What the task requires: The entries below need to be transcribed exactly, without their images.

Data extract:
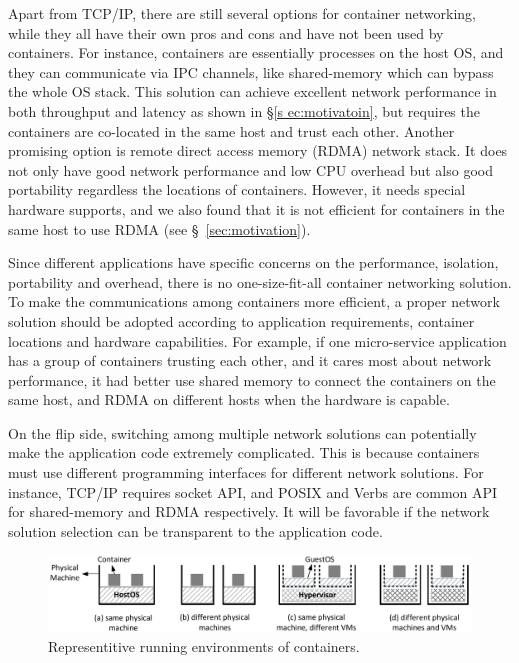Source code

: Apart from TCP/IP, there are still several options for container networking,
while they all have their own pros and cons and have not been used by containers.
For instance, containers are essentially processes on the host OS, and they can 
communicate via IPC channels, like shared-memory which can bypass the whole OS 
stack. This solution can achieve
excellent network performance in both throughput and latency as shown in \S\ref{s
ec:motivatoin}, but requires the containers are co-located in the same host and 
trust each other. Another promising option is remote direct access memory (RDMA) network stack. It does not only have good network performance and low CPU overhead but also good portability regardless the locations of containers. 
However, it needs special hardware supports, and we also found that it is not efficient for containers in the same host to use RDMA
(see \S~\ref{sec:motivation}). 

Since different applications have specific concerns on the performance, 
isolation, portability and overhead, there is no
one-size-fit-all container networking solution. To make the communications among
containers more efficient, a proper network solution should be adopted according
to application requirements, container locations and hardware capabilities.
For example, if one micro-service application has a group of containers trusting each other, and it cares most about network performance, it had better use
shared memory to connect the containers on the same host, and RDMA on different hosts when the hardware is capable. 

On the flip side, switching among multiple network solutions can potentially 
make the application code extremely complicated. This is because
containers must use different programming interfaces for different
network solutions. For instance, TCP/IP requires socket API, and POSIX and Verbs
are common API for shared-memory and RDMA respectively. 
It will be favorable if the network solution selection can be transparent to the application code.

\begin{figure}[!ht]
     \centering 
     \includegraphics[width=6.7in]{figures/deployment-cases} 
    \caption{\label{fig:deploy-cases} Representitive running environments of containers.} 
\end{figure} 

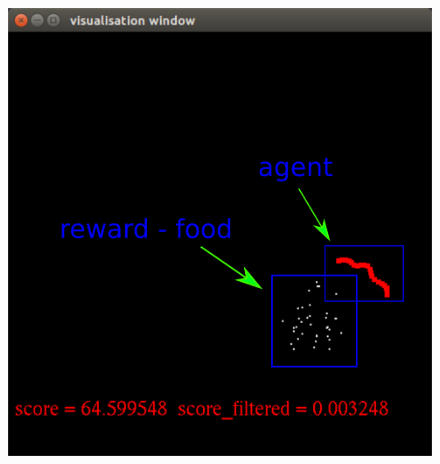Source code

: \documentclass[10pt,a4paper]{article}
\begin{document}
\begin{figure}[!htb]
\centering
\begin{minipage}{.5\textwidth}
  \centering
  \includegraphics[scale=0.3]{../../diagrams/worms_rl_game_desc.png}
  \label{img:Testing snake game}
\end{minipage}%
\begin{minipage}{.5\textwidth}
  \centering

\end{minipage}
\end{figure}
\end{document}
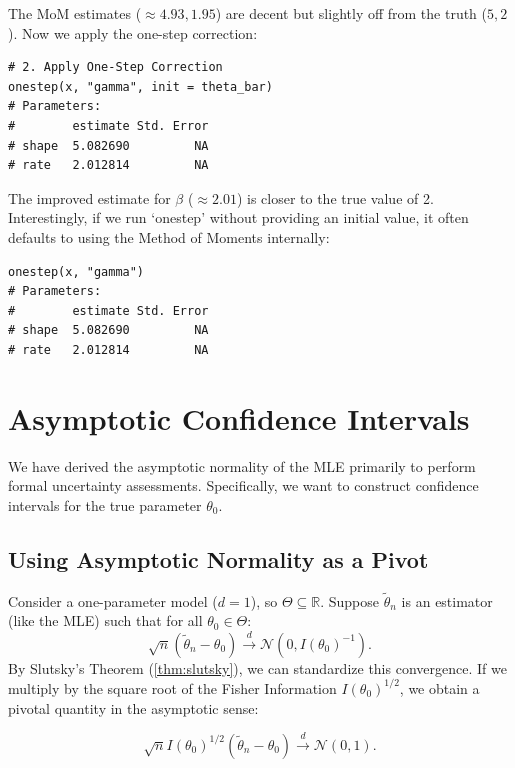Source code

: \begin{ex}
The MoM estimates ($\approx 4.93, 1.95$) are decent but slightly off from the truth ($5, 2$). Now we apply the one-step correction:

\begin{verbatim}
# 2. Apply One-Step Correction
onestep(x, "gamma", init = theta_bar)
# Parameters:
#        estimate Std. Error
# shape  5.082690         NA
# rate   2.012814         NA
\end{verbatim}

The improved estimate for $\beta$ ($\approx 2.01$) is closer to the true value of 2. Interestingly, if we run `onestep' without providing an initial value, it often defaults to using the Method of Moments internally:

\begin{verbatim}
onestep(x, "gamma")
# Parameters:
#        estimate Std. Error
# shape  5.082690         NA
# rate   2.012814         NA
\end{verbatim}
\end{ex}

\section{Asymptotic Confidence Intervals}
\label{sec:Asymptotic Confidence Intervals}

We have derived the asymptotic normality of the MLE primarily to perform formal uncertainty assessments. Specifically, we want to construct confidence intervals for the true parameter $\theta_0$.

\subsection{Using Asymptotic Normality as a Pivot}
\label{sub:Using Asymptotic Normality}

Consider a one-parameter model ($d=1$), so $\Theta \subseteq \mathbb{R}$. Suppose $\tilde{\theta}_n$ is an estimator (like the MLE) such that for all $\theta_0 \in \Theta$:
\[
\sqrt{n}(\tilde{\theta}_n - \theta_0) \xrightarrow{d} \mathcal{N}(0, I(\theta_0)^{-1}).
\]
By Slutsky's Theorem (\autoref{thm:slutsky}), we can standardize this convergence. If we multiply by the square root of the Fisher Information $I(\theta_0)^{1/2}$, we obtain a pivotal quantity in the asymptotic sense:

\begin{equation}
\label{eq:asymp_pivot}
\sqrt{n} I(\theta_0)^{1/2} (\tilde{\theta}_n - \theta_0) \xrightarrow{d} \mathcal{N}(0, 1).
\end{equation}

Task result:
Source code

: Apart from TCP/IP, there are still several options for container networking,
while they all have their own pros and cons and have not been used by containers.
For instance, containers are essentially processes on the host OS, and they can 
communicate via IPC channels, like shared-memory which can bypass the whole OS 
stack. This solution can achieve
excellent network performance in both throughput and latency as shown in \S\ref{s
ec:motivatoin}, but requires the containers are co-located in the same host and 
trust each other. Another promising option is remote direct access memory (RDMA) network stack. It does not only have good network performance and low CPU overhead but also good portability regardless the locations of containers. 
However, it needs special hardware supports, and we also found that it is not efficient for containers in the same host to use RDMA
(see \S~\ref{sec:motivation}). 

Since different applications have specific concerns on the performance, 
isolation, portability and overhead, there is no
one-size-fit-all container networking solution. To make the communications among
containers more efficient, a proper network solution should be adopted according
to application requirements, container locations and hardware capabilities.
For example, if one micro-service application has a group of containers trusting each other, and it cares most about network performance, it had better use
shared memory to connect the containers on the same host, and RDMA on different hosts when the hardware is capable. 

On the flip side, switching among multiple network solutions can potentially 
make the application code extremely complicated. This is because
containers must use different programming interfaces for different
network solutions. For instance, TCP/IP requires socket API, and POSIX and Verbs
are common API for shared-memory and RDMA respectively. 
It will be favorable if the network solution selection can be transparent to the application code.

\begin{figure}[!ht]
     \centering 
     \includegraphics[width=6.7in]{figures/deployment-cases} 
    \caption{\label{fig:deploy-cases} Representitive running environments of containers.} 
\end{figure} 

Source code

: \documentclass[10pt,a4paper]{article}
\begin{document}
\begin{figure}[!htb]
\centering
\begin{minipage}{.5\textwidth}
  \centering
  \includegraphics[scale=0.3]{../../diagrams/worms_rl_game_desc.png}
  \label{img:Testing snake game}
\end{minipage}%
\begin{minipage}{.5\textwidth}
  \centering

\end{minipage}
\end{figure}
\end{document}
Source code

: \begin{ex}
The MoM estimates ($\approx 4.93, 1.95$) are decent but slightly off from the truth ($5, 2$). Now we apply the one-step correction:

\begin{verbatim}
# 2. Apply One-Step Correction
onestep(x, "gamma", init = theta_bar)
# Parameters:
#        estimate Std. Error
# shape  5.082690         NA
# rate   2.012814         NA
\end{verbatim}

The improved estimate for $\beta$ ($\approx 2.01$) is closer to the true value of 2. Interestingly, if we run `onestep' without providing an initial value, it often defaults to using the Method of Moments internally:

\begin{verbatim}
onestep(x, "gamma")
# Parameters:
#        estimate Std. Error
# shape  5.082690         NA
# rate   2.012814         NA
\end{verbatim}
\end{ex}

\section{Asymptotic Confidence Intervals}
\label{sec:Asymptotic Confidence Intervals}

We have derived the asymptotic normality of the MLE primarily to perform formal uncertainty assessments. Specifically, we want to construct confidence intervals for the true parameter $\theta_0$.

\subsection{Using Asymptotic Normality as a Pivot}
\label{sub:Using Asymptotic Normality}

Consider a one-parameter model ($d=1$), so $\Theta \subseteq \mathbb{R}$. Suppose $\tilde{\theta}_n$ is an estimator (like the MLE) such that for all $\theta_0 \in \Theta$:
\[
\sqrt{n}(\tilde{\theta}_n - \theta_0) \xrightarrow{d} \mathcal{N}(0, I(\theta_0)^{-1}).
\]
By Slutsky's Theorem (\autoref{thm:slutsky}), we can standardize this convergence. If we multiply by the square root of the Fisher Information $I(\theta_0)^{1/2}$, we obtain a pivotal quantity in the asymptotic sense:

\begin{equation}
\label{eq:asymp_pivot}
\sqrt{n} I(\theta_0)^{1/2} (\tilde{\theta}_n - \theta_0) \xrightarrow{d} \mathcal{N}(0, 1).
\end{equation}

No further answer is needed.